My research seeks to understand how human systems interact with environmental issues. Currently, I am focused on developing methodological tools to better understand public opinion on climate change, as well as modeling how human decision making affects the climate. To do this, I combine machine learning, text-as-data methods, and thoughtful survey design.

Work In Progress

Revisiting Public Opinion in the Coupled Climate-Social System: Climate Opinion with the Receive-Accept-Sample Model

Frances Moore and Kayla Lunde

Almost all climate modeling ignores the political and social processes that impact climate policy and emissions trajectories, treating them as exogenous. We revisit Moore et al. (2022), which developed a stylized model of the climate–social system that incorporated relevant social and political feedbacks. This paper updates the public opinion component using Zaller’s Receive-Accept-Sample (RAS) model. We adapt the RAS model to take messages over time from the climate, the economy, and social groups determined by other components of the model. After containing the model, we simulate future opinion, policy, and emissions trajectories. In these simulations, we frequently observe opinion polarization over time, impacting policy enactment. Our findings suggest that public perceptions of climate change remain an important determinant of emissions pathways.

Simulated climate opinion graph

Predicting Climate Attitudes One Branch at a Time: A Machine Learning Derived Composite Measure

Kayla Lunde

Understanding the state of public opinion on climate change is important for policy planning. In most western democracies, climate action is supported across political parties to varying degrees. However, unique to US politics, is a conservative party not only resistant to change but regularly in denial. This dynamic means that the limiting factor of climate solutions is likely to be dependent on first the electoral success of the Democratic party and second on the internal priorities of the Democratic party. Thus, it is important to identify within party differences in climate attitudes among Democratic partisans. Current measures of climate attitudes in surveys are not sensitive enough to fully examine differences in policy support. Utilizing data from an original survey, I overcome this limitation by building a new composite variable for climate attitudes. I use random forests to find combinations of survey items that scale together in order to create a more sensitive measure that can capture intraparty differences in climate attitudes.

Marginal effect graph

The Party of a Future Nonreligious Majority: The Secular Religious Cleavages in the Democratic Party

Spencer Kiesel and Kayla Lunde

The Democratic Party has for decades been the preferred choice of Americans who are openly secular or nonreligious.
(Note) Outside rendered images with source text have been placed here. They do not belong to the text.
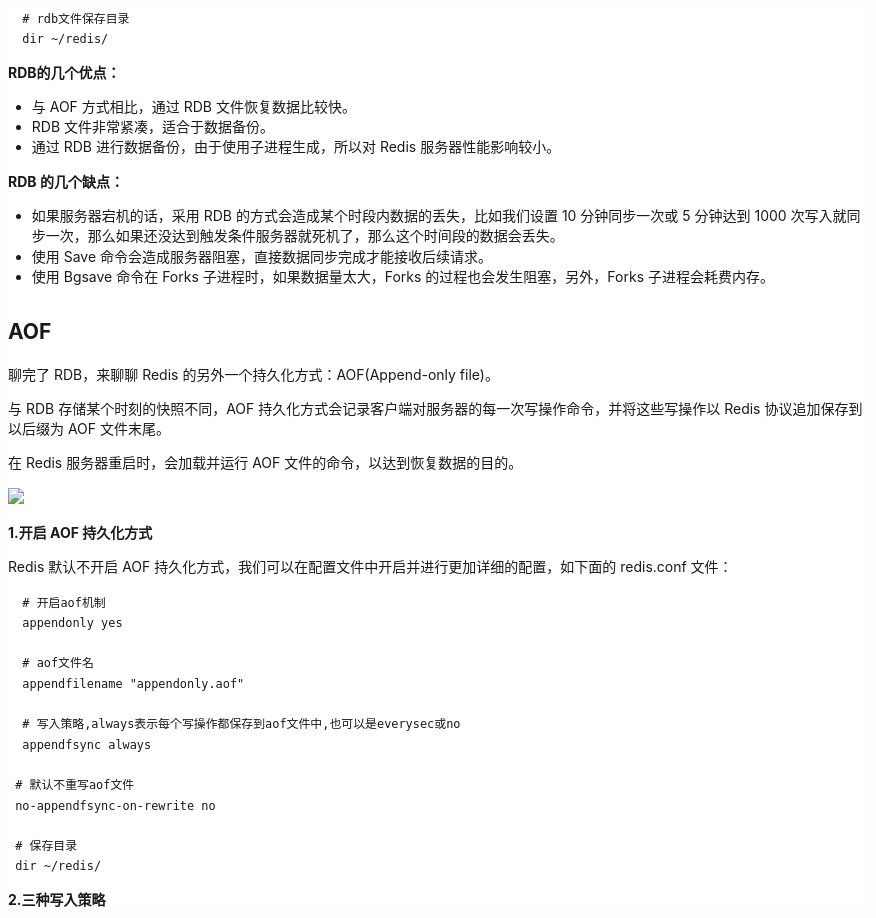      # rdb文件保存目录 
      dir ~/redis/ 

**RDB的几个优点：**

+ 与 AOF 方式相比，通过 RDB 文件恢复数据比较快。
+ RDB 文件非常紧凑，适合于数据备份。
+ 通过 RDB 进行数据备份，由于使用子进程生成，所以对 Redis 服务器性能影响较小。


**RDB 的几个缺点：**

+ 如果服务器宕机的话，采用 RDB 的方式会造成某个时段内数据的丢失，比如我们设置 10 分钟同步一次或 5 分钟达到 1000 次写入就同步一次，那么如果还没达到触发条件服务器就死机了，那么这个时间段的数据会丢失。
+ 使用 Save 命令会造成服务器阻塞，直接数据同步完成才能接收后续请求。
+ 使用 Bgsave 命令在 Forks 子进程时，如果数据量太大，Forks 的过程也会发生阻塞，另外，Forks 子进程会耗费内存。

## AOF

聊完了 RDB，来聊聊 Redis 的另外一个持久化方式：AOF(Append-only file)。

与 RDB 存储某个时刻的快照不同，AOF 持久化方式会记录客户端对服务器的每一次写操作命令，并将这些写操作以 Redis 协议追加保存到以后缀为 AOF 文件末尾。

在 Redis 服务器重启时，会加载并运行 AOF 文件的命令，以达到恢复数据的目的。

![](http://www.major818.com/assets/images/2019/database/redis-aof.png)

**1.开启 AOF 持久化方式**

Redis 默认不开启 AOF 持久化方式，我们可以在配置文件中开启并进行更加详细的配置，如下面的 redis.conf 文件：

      # 开启aof机制 
      appendonly yes 
 
      # aof文件名 
      appendfilename "appendonly.aof" 
 
      # 写入策略,always表示每个写操作都保存到aof文件中,也可以是everysec或no 
      appendfsync always 
 
     # 默认不重写aof文件 
	 no-appendfsync-on-rewrite no 
 
	 # 保存目录 
	 dir ~/redis/ 

**2.三种写入策略**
Furthermore, the nonreligious are projected to become a majority of the county between 2030 and 2050 (Pew Research Center 2022) but will likely be a majority of the Democratic party much sooner. Yet nationally elected Democrats are overwhelmingly religious, as only one sitting member of Congress identifies as explicitly nonreligious. To explain the disparity between widespread nonreligious identification among Democratic voters and near universal religious identification among elected Democrats, this study examines systematic differences in the policy beliefs and levels of participation of nonreligious and religious Democrats. Utilizing data from the 2020 Collaborative Multiracial Post-Election Survey, we find significant differences in voice and equality between secular and religious Democrats. In general, respondents who identify as Democrats and are religiously affiliated, have higher levels of political participation than the religiously unaffiliated. Furthermore, the less involved nonreligious Democrats have a distinct set of policy preferences and select different issues as their primary policy concerns. Our findings may explain, in part, why the nonreligious are vastly underrepresented in government despite comprising a third of the population and an even larger portion of the Democratic Party’s coalition.